**EXERCISE REQUIREMENTS:** Each line of the records below that contains "left" needs to be copied.

**DATASET EXTRACT:**
- Opening Delimiter -
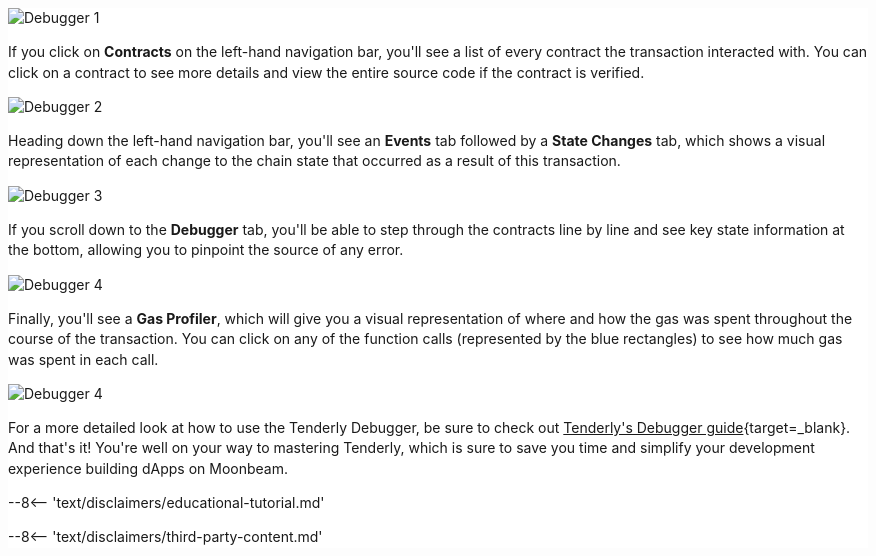 ![Debugger 1](/images/tutorials/eth-api/using-tenderly/tenderly-9.png)

If you click on **Contracts** on the left-hand navigation bar, you'll see a list of every contract the transaction interacted with. You can click on a contract to see more details and view the entire source code if the contract is verified.

![Debugger 2](/images/tutorials/eth-api/using-tenderly/tenderly-10.png)

Heading down the left-hand navigation bar, you'll see an **Events** tab followed by a **State Changes** tab, which shows a visual representation of each change to the chain state that occurred as a result of this transaction.

![Debugger 3](/images/tutorials/eth-api/using-tenderly/tenderly-11.png)

If you scroll down to the **Debugger** tab, you'll be able to step through the contracts line by line and see key state information at the bottom, allowing you to pinpoint the source of any error.

![Debugger 4](/images/tutorials/eth-api/using-tenderly/tenderly-12.png)

Finally, you'll see a **Gas Profiler**, which will give you a visual representation of where and how the gas was spent throughout the course of the transaction. You can click on any of the function calls (represented by the blue rectangles) to see how much gas was spent in each call.

![Debugger 4](/images/tutorials/eth-api/using-tenderly/tenderly-13.png)

For a more detailed look at how to use the Tenderly Debugger, be sure to check out [Tenderly's Debugger guide](https://docs.tenderly.co/debugger/how-to-use-tenderly-debugger){target=_blank}. And that's it! You're well on your way to mastering Tenderly, which is sure to save you time and simplify your development experience building dApps on Moonbeam.

--8<-- 'text/disclaimers/educational-tutorial.md'

--8<-- 'text/disclaimers/third-party-content.md'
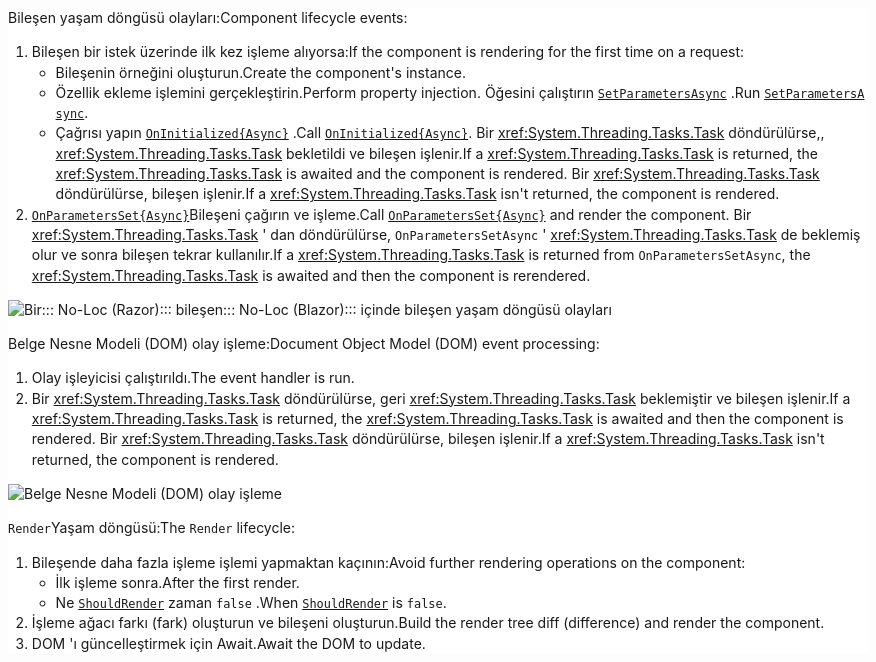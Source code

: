 <span data-ttu-id="a6cdb-109">Bileşen yaşam döngüsü olayları:</span><span class="sxs-lookup"><span data-stu-id="a6cdb-109">Component lifecycle events:</span></span>

1. <span data-ttu-id="a6cdb-110">Bileşen bir istek üzerinde ilk kez işleme alıyorsa:</span><span class="sxs-lookup"><span data-stu-id="a6cdb-110">If the component is rendering for the first time on a request:</span></span>
   * <span data-ttu-id="a6cdb-111">Bileşenin örneğini oluşturun.</span><span class="sxs-lookup"><span data-stu-id="a6cdb-111">Create the component's instance.</span></span>
   * <span data-ttu-id="a6cdb-112">Özellik ekleme işlemini gerçekleştirin.</span><span class="sxs-lookup"><span data-stu-id="a6cdb-112">Perform property injection.</span></span> <span data-ttu-id="a6cdb-113">Öğesini çalıştırın [`SetParametersAsync`](#before-parameters-are-set) .</span><span class="sxs-lookup"><span data-stu-id="a6cdb-113">Run [`SetParametersAsync`](#before-parameters-are-set).</span></span>
   * <span data-ttu-id="a6cdb-114">Çağrısı yapın [`OnInitialized{Async}`](#component-initialization-methods) .</span><span class="sxs-lookup"><span data-stu-id="a6cdb-114">Call [`OnInitialized{Async}`](#component-initialization-methods).</span></span> <span data-ttu-id="a6cdb-115">Bir <xref:System.Threading.Tasks.Task> döndürülürse,, <xref:System.Threading.Tasks.Task> bekletildi ve bileşen işlenir.</span><span class="sxs-lookup"><span data-stu-id="a6cdb-115">If a <xref:System.Threading.Tasks.Task> is returned, the <xref:System.Threading.Tasks.Task> is awaited and the component is rendered.</span></span> <span data-ttu-id="a6cdb-116">Bir <xref:System.Threading.Tasks.Task> döndürülürse, bileşen işlenir.</span><span class="sxs-lookup"><span data-stu-id="a6cdb-116">If a <xref:System.Threading.Tasks.Task> isn't returned, the component is rendered.</span></span>
1. <span data-ttu-id="a6cdb-117">[`OnParametersSet{Async}`](#after-parameters-are-set)Bileşeni çağırın ve işleme.</span><span class="sxs-lookup"><span data-stu-id="a6cdb-117">Call [`OnParametersSet{Async}`](#after-parameters-are-set) and render the component.</span></span> <span data-ttu-id="a6cdb-118">Bir <xref:System.Threading.Tasks.Task> ' dan döndürülürse, `OnParametersSetAsync` ' <xref:System.Threading.Tasks.Task> de beklemiş olur ve sonra bileşen tekrar kullanılır.</span><span class="sxs-lookup"><span data-stu-id="a6cdb-118">If a <xref:System.Threading.Tasks.Task> is returned from `OnParametersSetAsync`, the <xref:System.Threading.Tasks.Task> is awaited and then the component is rerendered.</span></span>

![Bir::: No-Loc (Razor)::: bileşen::: No-Loc (Blazor)::: içinde bileşen yaşam döngüsü olayları](lifecycle/_static/lifecycle1.png)

<span data-ttu-id="a6cdb-120">Belge Nesne Modeli (DOM) olay işleme:</span><span class="sxs-lookup"><span data-stu-id="a6cdb-120">Document Object Model (DOM) event processing:</span></span>

1. <span data-ttu-id="a6cdb-121">Olay işleyicisi çalıştırıldı.</span><span class="sxs-lookup"><span data-stu-id="a6cdb-121">The event handler is run.</span></span>
1. <span data-ttu-id="a6cdb-122">Bir <xref:System.Threading.Tasks.Task> döndürülürse, geri <xref:System.Threading.Tasks.Task> beklemiştir ve bileşen işlenir.</span><span class="sxs-lookup"><span data-stu-id="a6cdb-122">If a <xref:System.Threading.Tasks.Task> is returned, the <xref:System.Threading.Tasks.Task> is awaited and then the component is rendered.</span></span> <span data-ttu-id="a6cdb-123">Bir <xref:System.Threading.Tasks.Task> döndürülürse, bileşen işlenir.</span><span class="sxs-lookup"><span data-stu-id="a6cdb-123">If a <xref:System.Threading.Tasks.Task> isn't returned, the component is rendered.</span></span>

![Belge Nesne Modeli (DOM) olay işleme](lifecycle/_static/lifecycle2.png)

<span data-ttu-id="a6cdb-125">`Render`Yaşam döngüsü:</span><span class="sxs-lookup"><span data-stu-id="a6cdb-125">The `Render` lifecycle:</span></span>

1. <span data-ttu-id="a6cdb-126">Bileşende daha fazla işleme işlemi yapmaktan kaçının:</span><span class="sxs-lookup"><span data-stu-id="a6cdb-126">Avoid further rendering operations on the component:</span></span>
   * <span data-ttu-id="a6cdb-127">İlk işleme sonra.</span><span class="sxs-lookup"><span data-stu-id="a6cdb-127">After the first render.</span></span>
   * <span data-ttu-id="a6cdb-128">Ne [`ShouldRender`](#suppress-ui-refreshing) zaman `false` .</span><span class="sxs-lookup"><span data-stu-id="a6cdb-128">When [`ShouldRender`](#suppress-ui-refreshing) is `false`.</span></span>
1. <span data-ttu-id="a6cdb-129">İşleme ağacı farkı (fark) oluşturun ve bileşeni oluşturun.</span><span class="sxs-lookup"><span data-stu-id="a6cdb-129">Build the render tree diff (difference) and render the component.</span></span>
1. <span data-ttu-id="a6cdb-130">DOM 'ı güncelleştirmek için Await.</span><span class="sxs-lookup"><span data-stu-id="a6cdb-130">Await the DOM to update.</span></span>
- Closing Delimiter -
**WRITTEN RESPONSE:**
If you click on **Contracts** on the left-hand navigation bar, you'll see a list of every contract the transaction interacted with. You can click on a contract to see more details and view the entire source code if the contract is verified.
Heading down the left-hand navigation bar, you'll see an **Events** tab followed by a **State Changes** tab, which shows a visual representation of each change to the chain state that occurred as a result of this transaction.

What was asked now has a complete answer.